Saved entries:
##########

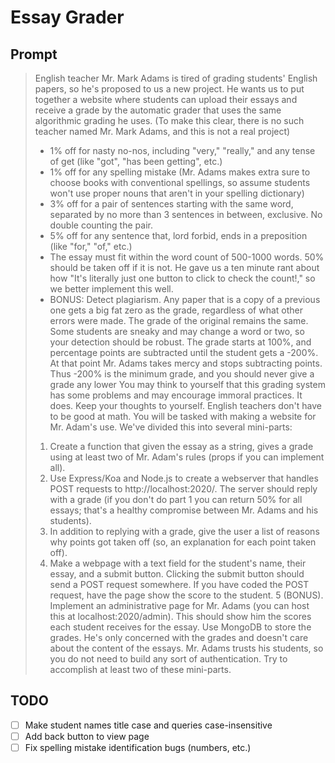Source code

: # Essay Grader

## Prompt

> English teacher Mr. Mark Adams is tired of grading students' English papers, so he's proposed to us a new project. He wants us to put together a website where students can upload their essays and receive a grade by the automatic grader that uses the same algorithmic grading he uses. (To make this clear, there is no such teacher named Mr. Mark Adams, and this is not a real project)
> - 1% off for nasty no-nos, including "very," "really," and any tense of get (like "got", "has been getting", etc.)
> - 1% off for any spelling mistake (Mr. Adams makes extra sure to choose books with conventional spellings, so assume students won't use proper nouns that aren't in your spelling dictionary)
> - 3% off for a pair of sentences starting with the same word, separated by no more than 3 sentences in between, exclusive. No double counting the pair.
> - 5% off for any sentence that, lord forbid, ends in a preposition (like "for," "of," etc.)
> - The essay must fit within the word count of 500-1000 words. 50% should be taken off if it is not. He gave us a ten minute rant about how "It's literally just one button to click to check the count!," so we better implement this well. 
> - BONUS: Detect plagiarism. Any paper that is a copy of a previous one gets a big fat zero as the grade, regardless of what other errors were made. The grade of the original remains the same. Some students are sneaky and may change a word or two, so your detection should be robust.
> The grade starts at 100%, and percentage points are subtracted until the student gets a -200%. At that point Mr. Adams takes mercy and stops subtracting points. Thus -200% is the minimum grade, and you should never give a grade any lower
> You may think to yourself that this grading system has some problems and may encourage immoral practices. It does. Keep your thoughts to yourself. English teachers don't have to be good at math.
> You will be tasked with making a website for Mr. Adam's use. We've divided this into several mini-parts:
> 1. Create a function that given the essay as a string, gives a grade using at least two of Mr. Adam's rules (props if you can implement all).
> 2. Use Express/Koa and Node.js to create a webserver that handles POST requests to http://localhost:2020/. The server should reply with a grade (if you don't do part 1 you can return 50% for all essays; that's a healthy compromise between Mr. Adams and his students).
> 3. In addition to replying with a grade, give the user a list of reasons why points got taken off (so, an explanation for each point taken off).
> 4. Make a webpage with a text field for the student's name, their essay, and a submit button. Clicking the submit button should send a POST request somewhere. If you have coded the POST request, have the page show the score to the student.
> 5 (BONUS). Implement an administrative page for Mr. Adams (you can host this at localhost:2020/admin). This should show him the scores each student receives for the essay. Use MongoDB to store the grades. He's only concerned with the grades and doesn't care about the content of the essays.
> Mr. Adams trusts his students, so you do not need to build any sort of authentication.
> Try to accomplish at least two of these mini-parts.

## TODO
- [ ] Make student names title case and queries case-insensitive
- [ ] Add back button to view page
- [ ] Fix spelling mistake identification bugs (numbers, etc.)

##########

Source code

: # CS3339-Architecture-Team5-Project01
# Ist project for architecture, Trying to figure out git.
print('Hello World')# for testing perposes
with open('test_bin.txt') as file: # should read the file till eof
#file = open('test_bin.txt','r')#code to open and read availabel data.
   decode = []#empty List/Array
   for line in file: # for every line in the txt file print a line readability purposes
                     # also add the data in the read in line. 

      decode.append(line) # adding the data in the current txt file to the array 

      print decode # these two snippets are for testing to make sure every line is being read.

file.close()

##########

TRY IT:
From the records above, transcribe exactly the run of lines that opens with the line holding "# Ist project" and closes with the line holding "file.close()", both included.

REPLY:
# Ist project for architecture, Trying to figure out git.
print('Hello World')# for testing perposes
with open('test_bin.txt') as file: # should read the file till eof
#file = open('test_bin.txt','r')#code to open and read availabel data.
   decode = []#empty List/Array
   for line in file: # for every line in the txt file print a line readability purposes
                     # also add the data in the read in line. 

      decode.append(line) # adding the data in the current txt file to the array 

      print decode # these two snippets are for testing to make sure every line is being read.

file.close()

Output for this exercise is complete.